Fasting in the month of Ramadan has many advantages for individuals living with psychological disorders such as mild degrees of depression, anxiety, and insomnia. Fasting, and the spiritual and social practices that accompany it enable these individuals to withstand and cope with life’s worries and woes and, as a result, reach a state of tranquility.
Fasting and associated acts of worship, such as Taraweeh (evening mass prayer) during the Holy Month of Ramadan promote communication and social interaction among people. Fasting is believed to result in the release of endorphins, these are the body’s naturally released ‘happiness’ hormones. Patients with mild to moderate degrees of depression participating in such activities tend to get removed out of their secluded lifestyle and, alternatively, become rather optimistic and start to think positively of themselves and others around them. Six percent of the world’s population suffers from depression, an estimate of about 350 million people of all ages according to the World Health Organization.

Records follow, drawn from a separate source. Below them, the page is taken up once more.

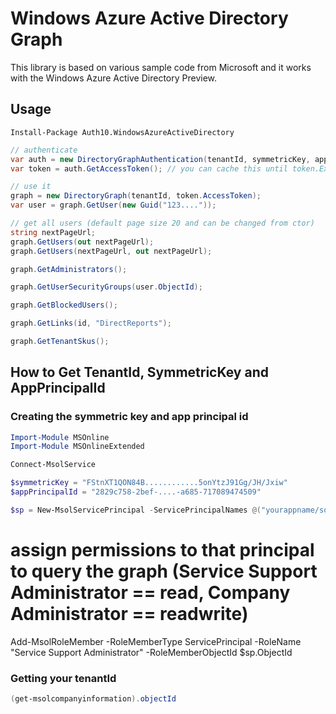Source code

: # Windows Azure Active Directory Graph

This library is based on various sample code from Microsoft and it works with the Windows Azure Active Directory Preview.

## Usage

```
Install-Package Auth10.WindowsAzureActiveDirectory
```

```cs
// authenticate
var auth = new DirectoryGraphAuthentication(tenantId, symmetricKey, appPrincipalId);
var token = auth.GetAccessToken(); // you can cache this until token.ExpiresOn

// use it
graph = new DirectoryGraph(tenantId, token.AccessToken);
var user = graph.GetUser(new Guid("123...."));

// get all users (default page size 20 and can be changed from ctor)
string nextPageUrl;
graph.GetUsers(out nextPageUrl);            
graph.GetUsers(nextPageUrl, out nextPageUrl);            

graph.GetAdministrators();

graph.GetUserSecurityGroups(user.ObjectId);

graph.GetBlockedUsers();

graph.GetLinks(id, "DirectReports");

graph.GetTenantSkus();
```

## How to Get TenantId, SymmetricKey and AppPrincipalId

### Creating the symmetric key and app principal id

```powershell
Import-Module MSOnline
Import-Module MSOnlineExtended

Connect-MsolService 

$symmetricKey = "FStnXT1QON84B............5onYtzJ91Gg/JH/Jxiw"
$appPrincipalId = "2829c758-2bef-....-a685-717089474509"

$sp = New-MsolServicePrincipal -ServicePrincipalNames @("yourappname/some.host.com") -AppPrincipalId $appPrincipalId -DisplayName "yourappname" -Type Symmetric -Value $symmetricKey -Usage Verify -EndDate "11/11/2014" 
```

# assign permissions to that principal to query the graph (Service Support Administrator == read, Company Administrator == readwrite)
Add-MsolRoleMember -RoleMemberType ServicePrincipal -RoleName "Service Support Administrator" -RoleMemberObjectId $sp.ObjectId

### Getting your tenantId

```powershell
(get-msolcompanyinformation).objectId
```
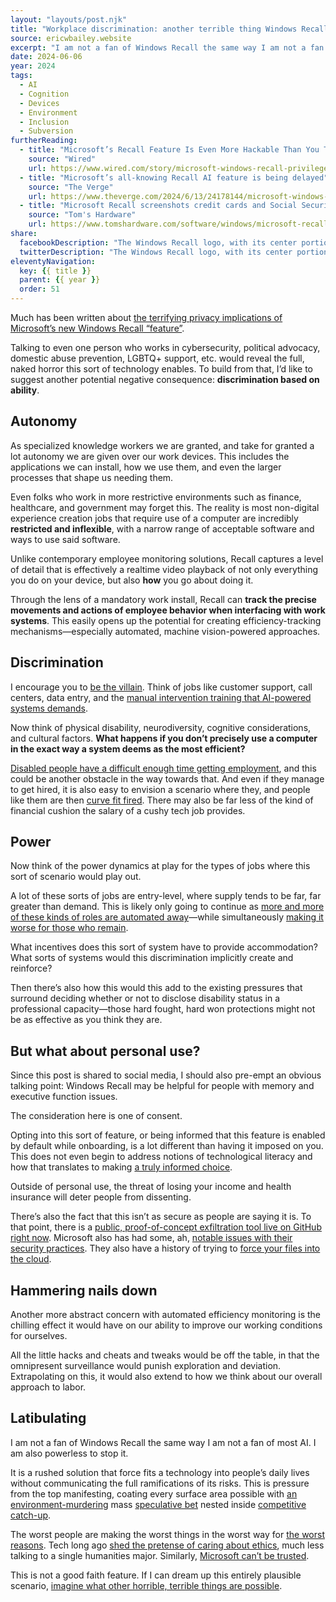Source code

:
 ```yaml
---
layout: "layouts/post.njk"
title: "Workplace discrimination: another terrible thing Windows Recall might enable"
source: ericwbailey.website
excerpt: "I am not a fan of Windows Recall the same way I am not a fan of most AI"
date: 2024-06-06
year: 2024
tags:
  - AI
  - Cognition
  - Devices
  - Environment
  - Inclusion
  - Subversion
furtherReading:
  - title: "Microsoft’s Recall Feature Is Even More Hackable Than You Thought"
    source: "Wired"
    url: https://www.wired.com/story/microsoft-windows-recall-privilege-escalation/
  - title: "Microsoft’s all-knowing Recall AI feature is being delayed"
    source: "The Verge"
    url: https://www.theverge.com/2024/6/13/24178144/microsoft-windows-ai-recall-feature-delay
  - title: "Microsoft Recall screenshots credit cards and Social Security numbers, even with the "sensitive information" filter enabled"
    source: "Tom's Hardware"
    url: https://www.tomshardware.com/software/windows/microsoft-recall-screenshots-credit-cards-and-social-security-numbers-even-with-the-sensitive-information-filter-enabled
share:
  facebookDescription: "The Windows Recall logo, with its center portion replaced with an unsettling, staring eye."
  twitterDescription: "The Windows Recall logo, with its center portion replaced with an unsettling, staring eye."
eleventyNavigation:
  key: {{ title }}
  parent: {{ year }}
  order: 51
---
```


Much has been written about [the terrifying privacy implications of Microsoft’s new Windows Recall “feature”](https://scribe.rip/recall-stealing-everything-youve-ever-typed-or-viewed-on-your-own-windows-pc-is-now-possible-da3e12e9465e).

Talking to even one person who works in cybersecurity, political advocacy, domestic abuse prevention, LGBTQ+ support, etc. would reveal the full, naked horror this sort of technology enables. To build from that, I’d like to suggest another potential negative consequence: <strong>discrimination based on ability</strong>.

## Autonomy

As specialized knowledge workers we are granted, and take for granted a lot autonomy we are given over our work devices. This includes the applications we can install, how we use them, and even the larger processes that shape us needing them.

Even folks who work in more restrictive environments such as finance, healthcare, and government may forget this. The reality is most non-digital experience creation jobs that require use of a computer are incredibly <strong>restricted and inflexible</strong>, with a narrow range of acceptable software and ways to use said software.

Unlike contemporary employee monitoring solutions, Recall captures a level of detail that is effectively a realtime video playback of not only everything you do on your device, but also <strong>how</strong> you go about doing it.

Through the lens of a mandatory work install, Recall can <strong>track the precise movements and actions of employee behavior when interfacing with work systems</strong>. This easily opens up the potential for creating efficiency-tracking mechanisms—especially automated, machine vision-powered approaches.

## Discrimination

I encourage you to [be the villain](https://24ways.org/2018/be-the-villain/). Think of jobs like customer support, call centers, data entry, and the [manual intervention training that AI-powered systems demands](https://www.wired.com/story/low-paid-humans-ai-biden-modern-day-slavery/).

Now think of physical disability, neurodiversity, cognitive considerations, and cultural factors. <strong>What happens if you don’t precisely use a computer in the exact way a system deems as the most efficient?</strong>

[Disabled people have a difficult enough time getting employment](https://www.cultureamp.com/blog/disability-employment-barriers), and this could be another obstacle in the way towards that. And even if they manage to get hired, it is also easy to envision a scenario where they, and people like them are then [curve fit fired](https://en.wikipedia.org/wiki/Curve_fitting). There may also be far less of the kind of financial cushion the salary of a cushy tech job provides.

## Power

Now think of the power dynamics at play for the types of jobs where this sort of scenario would play out.

A lot of these sorts of jobs are entry-level, where supply tends to be far, far greater than demand. This is likely only going to continue as [more and more of these kinds of roles are automated away](https://www.fastcompany.com/91131913/klarna-slashes-10-million-annually-marketing-costs-here-s-their-secret)—while simultaneously [making it worse for those who remain](https://www.zdnet.com/article/generative-ai-may-be-creating-more-work-than-it-saves/).

What incentives does this sort of system have to provide accommodation? What sorts of systems would this discrimination implicitly create and reinforce?

Then there’s also how this would this add to the existing pressures that surround deciding whether or not to disclose disability status in a professional capacity—those hard fought, hard won protections might not be as effective as you think they are.

## But what about personal use?

Since this post is shared to social media, I should also pre-empt an obvious talking point: Windows Recall may be helpful for people with memory and executive function issues.

The consideration here is one of consent.

Opting into this sort of feature, or being informed that this feature is enabled by default while onboarding, is a lot different than having it imposed on you. This does not even begin to address notions of technological literacy and how that translates to making [a truly informed choice](https://en.wikipedia.org/wiki/Informed_consent).

Outside of personal use, the threat of losing your income and health insurance will deter people from dissenting.

There’s also the fact that this isn’t as secure as people are saying it is. To that point, there is a [public, proof-of-concept exfiltration tool live on GitHub right now](https://github.com/xaitax/TotalRecall). Microsoft also has had some, ah, [notable issues with their security practices](https://www.nbcnews.com/tech/security/scathing-federal-report-rips-microsoft-shoddy-security-insincerity-res-rcna146177). They also have a history of trying to [force your files into the cloud](https://www.theverge.com/2023/11/8/23952878/microsoft-onedrive-windows-close-app-notification).

## Hammering nails down

Another more abstract concern with automated efficiency monitoring is the chilling effect it would have on our ability to improve our working conditions for ourselves.

All the little hacks and cheats and tweaks would be off the table, in that the omnipresent surveillance would punish exploration and deviation. Extrapolating on this, it would also extend to how we think about our overall approach to labor.

## Latibulating

I am not a fan of Windows Recall the same way I am not a fan of most AI. I am also powerless to stop it.

It is a rushed solution that force fits a technology into people’s daily lives without communicating the full ramifications of its risks. This is pressure from the top manifesting, coating every surface area possible with [an environment-murdering](https://www.theguardian.com/commentisfree/article/2024/may/30/ugly-truth-ai-chatgpt-guzzling-resources-environment) mass [speculative bet](https://www.euronews.com/next/2024/05/29/despite-buzz-generative-ai-tools-like-chatgpt-see-minimal-daily-use-survey-finds) nested inside [competitive catch-up](https://www.antipope.org/charlie/blog-static/2024/06/is-microsoft-trying-to-commit-.html).

The worst people are making the worst things in the worst way for [the worst reasons](https://coryd.dev/posts/2024/the-tech-industry-doesnt-deserve-optimism-it-has-earned-skepticism/). Tech long ago [shed the pretense of caring about ethics](https://www.vox.com/future-perfect/2024/5/17/24158403/openai-resignations-ai-safety-ilya-sutskever-jan-leike-artificial-intelligence), much less talking to a single humanities major. Similarly, [Microsoft can’t be trusted](https://arstechnica.com/ai/2024/06/windows-recall-demands-an-extraordinary-level-of-trust-that-microsoft-hasnt-earned/).

This is not a good faith feature. If I can dream up this entirely plausible scenario, [imagine what other horrible, terrible things are possible](https://coryd.dev/posts/2024/your-new-tool-will-be-used-in-the-worst-possible-way/).

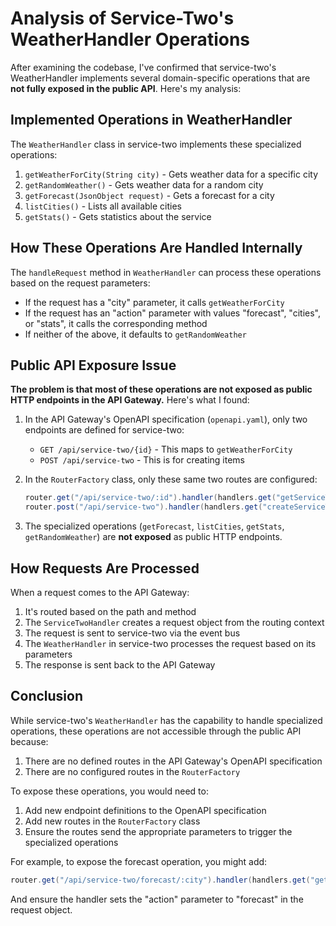 
# Analysis of Service-Two's WeatherHandler Operations

After examining the codebase, I've confirmed that service-two's WeatherHandler implements several domain-specific operations that are **not fully exposed in the public API**. Here's my analysis:

## Implemented Operations in WeatherHandler

The `WeatherHandler` class in service-two implements these specialized operations:

1. `getWeatherForCity(String city)` - Gets weather data for a specific city
2. `getRandomWeather()` - Gets weather data for a random city
3. `getForecast(JsonObject request)` - Gets a forecast for a city
4. `listCities()` - Lists all available cities
5. `getStats()` - Gets statistics about the service

## How These Operations Are Handled Internally

The `handleRequest` method in `WeatherHandler` can process these operations based on the request parameters:
- If the request has a "city" parameter, it calls `getWeatherForCity`
- If the request has an "action" parameter with values "forecast", "cities", or "stats", it calls the corresponding method
- If neither of the above, it defaults to `getRandomWeather`

## Public API Exposure Issue

**The problem is that most of these operations are not exposed as public HTTP endpoints in the API Gateway.** Here's what I found:

1. In the API Gateway's OpenAPI specification (`openapi.yaml`), only two endpoints are defined for service-two:
   - `GET /api/service-two/{id}` - This maps to `getWeatherForCity`
   - `POST /api/service-two` - This is for creating items

2. In the `RouterFactory` class, only these same two routes are configured:
   ```java
   router.get("/api/service-two/:id").handler(handlers.get("getServiceTwoItem")::handle);
   router.post("/api/service-two").handler(handlers.get("createServiceTwoItem")::handle);
   ```

3. The specialized operations (`getForecast`, `listCities`, `getStats`, `getRandomWeather`) are **not exposed** as public HTTP endpoints.

## How Requests Are Processed

When a request comes to the API Gateway:
1. It's routed based on the path and method
2. The `ServiceTwoHandler` creates a request object from the routing context
3. The request is sent to service-two via the event bus
4. The `WeatherHandler` in service-two processes the request based on its parameters
5. The response is sent back to the API Gateway

## Conclusion

While service-two's `WeatherHandler` has the capability to handle specialized operations, these operations are not accessible through the public API because:

1. There are no defined routes in the API Gateway's OpenAPI specification
2. There are no configured routes in the `RouterFactory`

To expose these operations, you would need to:

1. Add new endpoint definitions to the OpenAPI specification
2. Add new routes in the `RouterFactory` class
3. Ensure the routes send the appropriate parameters to trigger the specialized operations

For example, to expose the forecast operation, you might add:
```java
router.get("/api/service-two/forecast/:city").handler(handlers.get("getServiceTwoForecast")::handle);
```

And ensure the handler sets the "action" parameter to "forecast" in the request object.
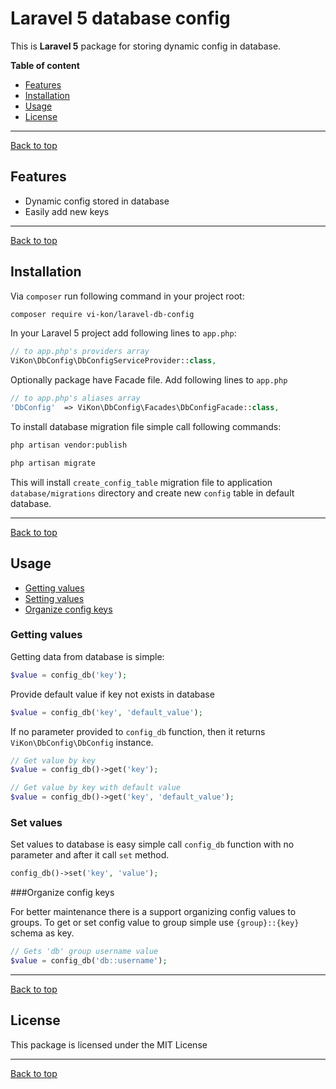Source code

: # Laravel 5 database config

This is **Laravel 5** package for storing dynamic config in database.

**Table of content**

* [Features](#features)
* [Installation](#installation)
* [Usage](#usage)
* [License](#license)

---
[Back to top][top]

## Features

* Dynamic config stored in database
* Easily add new keys

---
[Back to top][top]

## Installation

Via `composer` run following command in your project root:

```bash
composer require vi-kon/laravel-db-config
```

In your Laravel 5 project add following lines to `app.php`:

```php
// to app.php's providers array
ViKon\DbConfig\DbConfigServiceProvider::class,
```

Optionally package have Facade file. Add following lines to `app.php`

```php
// to app.php's aliases array
'DbConfig'  => ViKon\DbConfig\Facades\DbConfigFacade::class,
```

To install database migration file simple call following commands:

```bash
php artisan vendor:publish

php artisan migrate
```

This will install `create_config_table` migration file to application `database/migrations` directory and create new `config` table in default database.

---
[Back to top][top]

## Usage

* [Getting values](#getting-values)
* [Setting values](#setting-values)
* [Organize config keys](#organize-config-keys)

### Getting values

Getting data from database is simple:

```php
$value = config_db('key');
```

Provide default value if key not exists in database

```php
$value = config_db('key', 'default_value');
```

If no parameter provided to `config_db` function, then it returns `ViKon\DbConfig\DbConfig` instance.

```php
// Get value by key
$value = config_db()->get('key');

// Get value by key with default value
$value = config_db()->get('key', 'default_value');
```

### Set values

Set values to database is easy simple call `config_db` function with no parameter and after it call `set` method.

```php
config_db()->set('key', 'value');
```

###Organize config keys

For better maintenance there is a support organizing config values to groups. To get or set config value to group simple use `{group}::{key}` schema as key. 

```php
// Gets 'db' group username value 
$value = config_db('db::username');
```

---
[Back to top][top]

## License

This package is licensed under the MIT License

---
[Back to top][top]

[top]: #laravel-5-database-config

Research studies revealed that fasting helps self-restraint and better anger management in hot tempered individuals. 'Qiyam al-Layl' (late evening) voluntary prayer in Ramadan also leads to peace of mind and helps curb frustration associated with the burdens and pressures of life.
International research has revealed that fasting had a great positive impact on individuals undergoing therapeutic treatment for addiction and substance abuse, as this act of worship promotes positive behavioral change in these individuals. In fact, there has been some research suggesting that spiritual practices result in structural changes to the brain in areas associated with depression, thus having a protective factor.